## [Dataset records]
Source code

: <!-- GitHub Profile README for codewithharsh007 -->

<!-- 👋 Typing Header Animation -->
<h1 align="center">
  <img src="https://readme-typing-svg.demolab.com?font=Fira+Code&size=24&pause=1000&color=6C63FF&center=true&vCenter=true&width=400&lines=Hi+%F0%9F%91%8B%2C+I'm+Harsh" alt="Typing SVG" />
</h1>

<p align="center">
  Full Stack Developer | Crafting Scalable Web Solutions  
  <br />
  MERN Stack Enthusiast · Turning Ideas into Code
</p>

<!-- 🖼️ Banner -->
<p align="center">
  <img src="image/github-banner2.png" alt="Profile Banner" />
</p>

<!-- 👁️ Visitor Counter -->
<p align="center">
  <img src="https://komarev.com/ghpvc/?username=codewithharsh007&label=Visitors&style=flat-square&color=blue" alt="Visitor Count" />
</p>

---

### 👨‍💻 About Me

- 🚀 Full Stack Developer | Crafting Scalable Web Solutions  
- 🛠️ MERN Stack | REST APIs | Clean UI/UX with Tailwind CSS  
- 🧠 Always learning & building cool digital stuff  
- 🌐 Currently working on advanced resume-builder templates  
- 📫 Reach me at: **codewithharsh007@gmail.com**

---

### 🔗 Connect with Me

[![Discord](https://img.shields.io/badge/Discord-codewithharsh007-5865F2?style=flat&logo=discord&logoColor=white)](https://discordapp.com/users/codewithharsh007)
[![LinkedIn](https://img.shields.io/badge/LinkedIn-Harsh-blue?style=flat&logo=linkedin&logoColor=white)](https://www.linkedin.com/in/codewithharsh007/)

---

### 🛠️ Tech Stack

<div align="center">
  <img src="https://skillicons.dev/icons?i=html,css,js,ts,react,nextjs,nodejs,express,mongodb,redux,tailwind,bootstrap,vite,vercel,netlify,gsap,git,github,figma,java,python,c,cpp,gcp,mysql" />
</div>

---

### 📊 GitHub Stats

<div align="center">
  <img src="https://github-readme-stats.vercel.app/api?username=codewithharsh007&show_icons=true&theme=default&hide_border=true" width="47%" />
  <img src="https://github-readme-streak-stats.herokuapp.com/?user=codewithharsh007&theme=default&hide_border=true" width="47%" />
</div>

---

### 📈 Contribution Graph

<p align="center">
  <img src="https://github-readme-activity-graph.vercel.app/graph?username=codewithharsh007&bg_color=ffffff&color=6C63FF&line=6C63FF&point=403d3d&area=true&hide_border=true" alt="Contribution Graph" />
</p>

## [Directions]
Note each line of the entries that has "style" in it, and copy those lines.

## [Response for this exercise]
  <img src="https://komarev.com/ghpvc/?username=codewithharsh007&label=Visitors&style=flat-square&color=blue" alt="Visitor Count" />
[![Discord](https://img.shields.io/badge/Discord-codewithharsh007-5865F2?style=flat&logo=discord&logoColor=white)](https://discordapp.com/users/codewithharsh007)
[![LinkedIn](https://img.shields.io/badge/LinkedIn-Harsh-blue?style=flat&logo=linkedin&logoColor=white)](https://www.linkedin.com/in/codewithharsh007/)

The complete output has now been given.